** DATASET RECORDS follows **
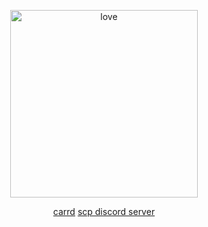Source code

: <p align="center">
<img width="300" src="https://i.pinimg.com/1200x/1b/2a/93/1b2a93e29acf062e94319c2f95b01c47.jpg" alt="love">
</p>
<p align="center">
<a href="https://doctorclef.carrd.co">carrd</a>
<a href="https://discord.gg/uXG7Ezhv">scp discord server</a>
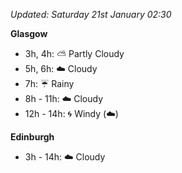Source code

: *Updated: Saturday 21st January 02:30*

**Glasgow**

* 3h, 4h: :partly_sunny: Partly Cloudy
* 5h, 6h: :cloud: Cloudy
* 7h: :umbrella: Rainy
* 8h - 11h: :cloud: Cloudy
* 12h - 14h: :cyclone: Windy (:cloud:)

**Edinburgh**

* 3h - 14h: :cloud: Cloudy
** End of DATASET RECORDS **
#### EXERCISE BRIEF
Filter the records for the word "https" and show every line that has it.

#### RESULT OF THE TASK
<img width="300" src="https://i.pinimg.com/1200x/1b/2a/93/1b2a93e29acf062e94319c2f95b01c47.jpg" alt="love">
<a href="https://doctorclef.carrd.co">carrd</a>
<a href="https://discord.gg/uXG7Ezhv">scp discord server</a>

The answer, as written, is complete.